La Corte de Casación, con la sentencia n.º 29717 de 2025, ha proporcionado una aclaración crucial en materia de derecho penal: la fecha de inicio del plazo para la extinción de la pena cuando la suspensión condicional, concedida en violación de la ley, es posteriormente revocada. Una resolución de gran relevancia para la certeza del derecho y la aplicación de las sanciones.
La suspensión condicional de la pena es un beneficio orientado a la reeducación, pero el artículo 164, párrafo cuarto, del Código Penal, limita su concesión a un máximo de dos veces. Si este beneficio se otorga ilegítimamente por tercera vez y luego se revoca "in executivis", surge la cuestión fundamental: ¿a partir de cuándo comienza la prescripción de la pena?
Determinar el "dies a quo" para la prescripción de la pena es esencial. La Suprema Corte ha disipado toda duda, afirmando:
El plazo para la extinción de la pena, cuando esta haya sido condicionalmente suspendida por tercera vez en violación de la prohibición de que trata el art. 164, párrafo cuarto, del Código Penal, con una resolución luego revocada "in executivis", no comienza a correr desde la fecha de la firmeza de la sentencia, sino desde aquella en que la pena, a raíz de la providencia del juez de ejecución, se ha tornado ejecutable.
La Corte aclara que la prescripción solo comienza a correr cuando la pena se vuelve concretamente ejecutable. No es suficiente la firmeza de la sentencia si la ejecución está suspendida, incluso si es ilegítimamente.

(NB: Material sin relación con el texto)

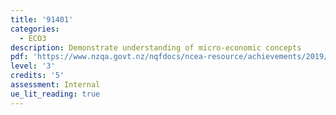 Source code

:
 ```yaml
---
title: '91401'
categories:
  - ECO3
description: Demonstrate understanding of micro-economic concepts
pdf: 'https://www.nzqa.govt.nz/nqfdocs/ncea-resource/achievements/2019/as91401.pdf'
level: '3'
credits: '5'
assessment: Internal
ue_lit_reading: true
---
```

Es la providencia del juez de ejecución, que revoca formalmente el beneficio, la que hace exigible la pena y pone en marcha el cómputo para su extinción (Art. 173 c.p.).
La sentencia n.º 29717/2025 también ha especificado que las cuestiones relativas a la inexistencia de los presupuestos para revocar la suspensión condicional –por ejemplo, por la consolidación del beneficio o la extinción del delito– deben plantearse exclusivamente en el procedimiento de ejecución. Este procedimiento (Art. 168, párrafo tercero, c.p., y 674 y 676 c.p.p.) es la sede competente para tales excepciones.
La resolución de la Casación n.º 29717 de 2025 es un punto de referencia esencial. Aclara con precisión el momento de inicio de la prescripción de la pena en caso de revocación de la suspensión condicional, reforzando la certeza del derecho y la importancia del papel del juez de ejecución. Comprender estos mecanismos es fundamental para la correcta gestión de las condenas y la tutela de los derechos.